Reflecting on this experience I found that my therapeutic communication techniques of presence, and active listening, were very useful. “The affective aspects of nursing are related to emotional interchange between nurse and patient which includes presentation, active listening, therapeutic communication and discussion of spiritual issues” (Wichowski, Kubsch, Ladwig & Torres, 2003, p.1122). I used touch to help comfort her distress. Touch is a therapeutic tool which can provide sensory stimulation, induce relaxation, physical and emotional comfort, orient people to reality, improve level of awareness, convey warmth, respect, sensitivity and a powerful expression of a trusting relationship (Crisp & Taylor, 2003).

I listened attentively to every single word that Anna said to show that I have a genuine interest in knowing more about her beliefs. Listening attentively and reflectively can help the client feel valued, understood and supported (Mohr, 2003). I have found out that through my active listening to her story, I displayed a caring attitude, and she is already participating in a culturally competent care. A nurse who is ready to listen to his/her patients, respects their cultural and social backgrounds and does not make any stereotypical assumptions delivers a culturally safe practice (Bunker, 2001).
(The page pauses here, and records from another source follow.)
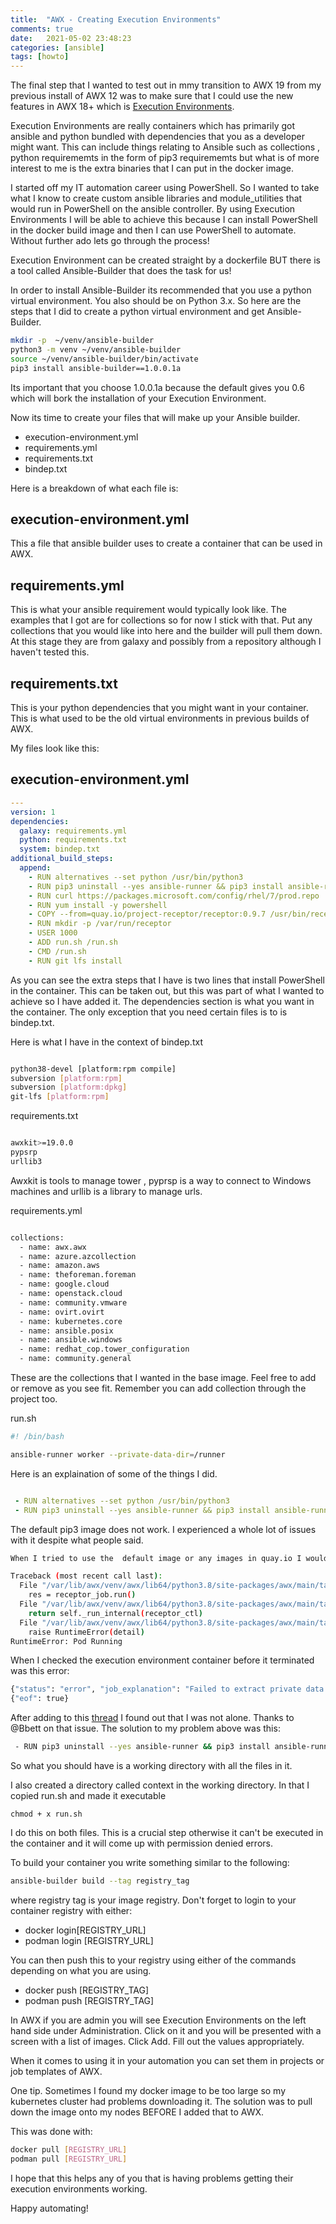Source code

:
 ```yaml
---
title:  "AWX - Creating Execution Environments"
comments: true
date:   2021-05-02 23:48:23
categories: [ansible]
tags: [howto]
---
```

The final step that I wanted to test out in mmy transition to AWX 19 from my previous install of AWX 12 was to make sure that I could use the new features in AWX 18+ which is [Execution Environments](https://ansible-runner.readthedocs.io/en/latest/execution_environments.html).

Execution Environments are really containers which has primarily got ansible and python bundled with dependencies that you as a developer might want. This can include things relating to Ansible such as collections , python requirememts in the form of pip3 requirememts but what is of more interest to me is the extra binaries that I can put in the docker image.

I started off my IT automation career using PowerShell.  So I wanted to take what I know to create custom ansible libraries and module_utilities that would run in PowerShell on the ansible controller.
By using Execution Environments I will be able to achieve this because I can install PowerShell in the docker build image and then I can use PowerShell to automate. Without further ado lets go through the process!

Execution Environment can be created straight by a dockerfile BUT there is a tool called Ansible-Builder that does the task for us! 

In order to install Ansible-Builder its recommended that you use a python virtual environment. You also should be on Python 3.x. So here are the steps that I did to create a python virtual environment and get Ansible-Builder.
```bash
mkdir -p  ~/venv/ansible-builder
python3 -m venv ~/venv/ansible-builder
source ~/venv/ansible-builder/bin/activate
pip3 install ansible-builder==1.0.0.1a
```
Its important that you choose 1.0.0.1a because the default gives you 0.6 which will bork the installation of your Execution Environment.

Now its time to create your files that will make up your Ansible builder.

* execution-environment.yml
* requirements.yml
* requirements.txt
* bindep.txt

Here is a breakdown of what each file is:

## execution-environment.yml
This a file that ansible builder uses to create a container that can be used in AWX.

## requirements.yml
This is what your ansible requirement would typically look like. The examples that I got are for collections so for now I stick with that. Put any collections that you would like into here and the builder will pull them down. At this stage they are from galaxy and possibly from a repository although I haven't tested this.

## requirements.txt
This is your python dependencies that you might want in your container. This is what used to be the old virtual environments in previous builds of AWX.

My files look like this:
## execution-environment.yml

```yml
---
version: 1
dependencies:
  galaxy: requirements.yml
  python: requirements.txt
  system: bindep.txt
additional_build_steps:
  append:
    - RUN alternatives --set python /usr/bin/python3
    - RUN pip3 uninstall --yes ansible-runner && pip3 install ansible-runner==2.0.0a1
    - RUN curl https://packages.microsoft.com/config/rhel/7/prod.repo | tee /etc/yum.repos.d/microsoft.repo
    - RUN yum install -y powershell
    - COPY --from=quay.io/project-receptor/receptor:0.9.7 /usr/bin/receptor /usr/bin/receptor
    - RUN mkdir -p /var/run/receptor
    - USER 1000
    - ADD run.sh /run.sh
    - CMD /run.sh
    - RUN git lfs install

```

As you can see the extra steps that I have is two lines that install PowerShell in the container. This can be taken out, but this was part of what I wanted to achieve so I have added it. 
The dependencies section is what you want in the container. The only exception  that you need certain files is  to is bindep.txt.

Here is what I have in the context of bindep.txt

```bash

python38-devel [platform:rpm compile]
subversion [platform:rpm]
subversion [platform:dpkg]
git-lfs [platform:rpm]

```

requirements.txt

```bash

awxkit>=19.0.0
pypsrp
urllib3

```
Awxkit is tools to manage tower , pyprsp is a way to connect to Windows machines and urllib is a library to manage urls.

requirements.yml
```bash

collections:
  - name: awx.awx
  - name: azure.azcollection
  - name: amazon.aws
  - name: theforeman.foreman
  - name: google.cloud
  - name: openstack.cloud
  - name: community.vmware
  - name: ovirt.ovirt
  - name: kubernetes.core
  - name: ansible.posix
  - name: ansible.windows
  - name: redhat_cop.tower_configuration
  - name: community.general

  ```
These are the collections that I wanted in the base image. Feel free to add or remove as you see fit. Remember you can add collection through the project too. 

run.sh
```bash
#! /bin/bash

ansible-runner worker --private-data-dir=/runner
```



Here is an explaination of some of the things I did. 
```yml

 - RUN alternatives --set python /usr/bin/python3
 - RUN pip3 uninstall --yes ansible-runner && pip3 install ansible-runner==2.0.0a1

```
The default pip3 image does not work. I experienced a whole lot of issues with it despite what people said.

```bash 
When I tried to use the  default image or any images in quay.io I would get this error in the Ansible job template screen:

Traceback (most recent call last):
  File "/var/lib/awx/venv/awx/lib64/python3.8/site-packages/awx/main/tasks.py", line 1397, in run
    res = receptor_job.run()
  File "/var/lib/awx/venv/awx/lib64/python3.8/site-packages/awx/main/tasks.py", line 2957, in run
    return self._run_internal(receptor_ctl)
  File "/var/lib/awx/venv/awx/lib64/python3.8/site-packages/awx/main/tasks.py", line 3008, in _run_internal
    raise RuntimeError(detail)
RuntimeError: Pod Running
```
When I checked the execution environment container before it terminated was this error:

```python
{"status": "error", "job_explanation": "Failed to extract private data directory on worker.", "result_traceback": "Traceback (most recent call last):\n  File \"/usr/local/lib/python3.8/site-packages/ansible_runner/streaming.py\", line 107, in run\n    unstream_dir(self._input, data['zipfile'], self.private_data_dir)\n  File \"/usr/local/lib/python3.8/site-packages/ansible_runner/utils/streaming.py\", line 52, in unstream_dir\n    with zipfile.ZipFile(tmp.name, 'r') as archive:\n  File \"/usr/lib64/python3.8/zipfile.py\", line 1268, in __init__\n    self._RealGetContents()\n  File \"/usr/lib64/python3.8/zipfile.py\", line 1335, in _RealGetContents\n    raise BadZipFile(\"File is not a zip file\")\nzipfile.BadZipFile: File is not a zip file\n"}
{"eof": true}
```

After adding to this [thread](https://github.com/ansible/awx/issues/9917) I found out that I was not alone.  Thanks to  @Bbett on that issue. The solution to my problem above was this:
```bash
 - RUN pip3 uninstall --yes ansible-runner && pip3 install ansible-runner==2.0.0a1
```

So what you should have is a working directory with all the files in it.

I also created a directory called context in the working directory. In that I copied run.sh and made it executable 
```
chmod + x run.sh 
```

I do this on both files.  This is a crucial step otherwise it can't be executed in the container and it will come up with permission denied errors.

To build your container you write something similar to the following:

```bash
ansible-builder build --tag registry_tag
```
where registry tag is your image registry. Don't forget to login to your container registry with either:

* docker login[REGISTRY_URL] 
* podman login [REGISTRY_URL]

You can then push this to your registry using either of the commands depending on what you are using. 

* docker push [REGISTRY_TAG]
* podman push  [REGISTRY_TAG]

In AWX if you are admin  you will see Execution Environments on the left hand side under Administration.
Click on it and you will be presented with a screen with a list of images. Click Add. Fill out the values appropriately.

When it comes to using it in your automation you can set them in projects or job templates of AWX.

One tip. Sometimes I found my docker image to be too large so my kubernetes cluster had problems downloading it. The solution was to pull down the image onto my nodes BEFORE I added that to AWX.

This was done with:
```bash 
docker pull [REGISTRY_URL]
podman pull [REGISTRY_URL]
```

I hope that this helps any of you that is having problems getting their execution environments working. 

Happy automating!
My experience of nursing Anna, and learning how her cultural beliefs affected her mood helped me achieve and develop the skills to be culturally competent in my nursing practice. Culturally competent care involves the integration of knowledge, attitude and skills to provide culturally appropriate health care (Mohr, 2003). As I want to be a mental health nurse, my practice should be culturally appropriate through the sensitive and supportive identification of cultural issues (Australia & New Zealand College of Mental health nursing, 1995). I also learned that one of the skills that a mental health nurse should possess is the ability to integrate cultural perspectives within the delivery of appropriate interventions. This experience also gave me the opportunity to demonstrate my skill in communicating Anna’s problem to the primary nurse effectively. It also enhanced my critical thinking skills for I was able to find the link between her beliefs and her illness, and that led to provision of a culturally competent care.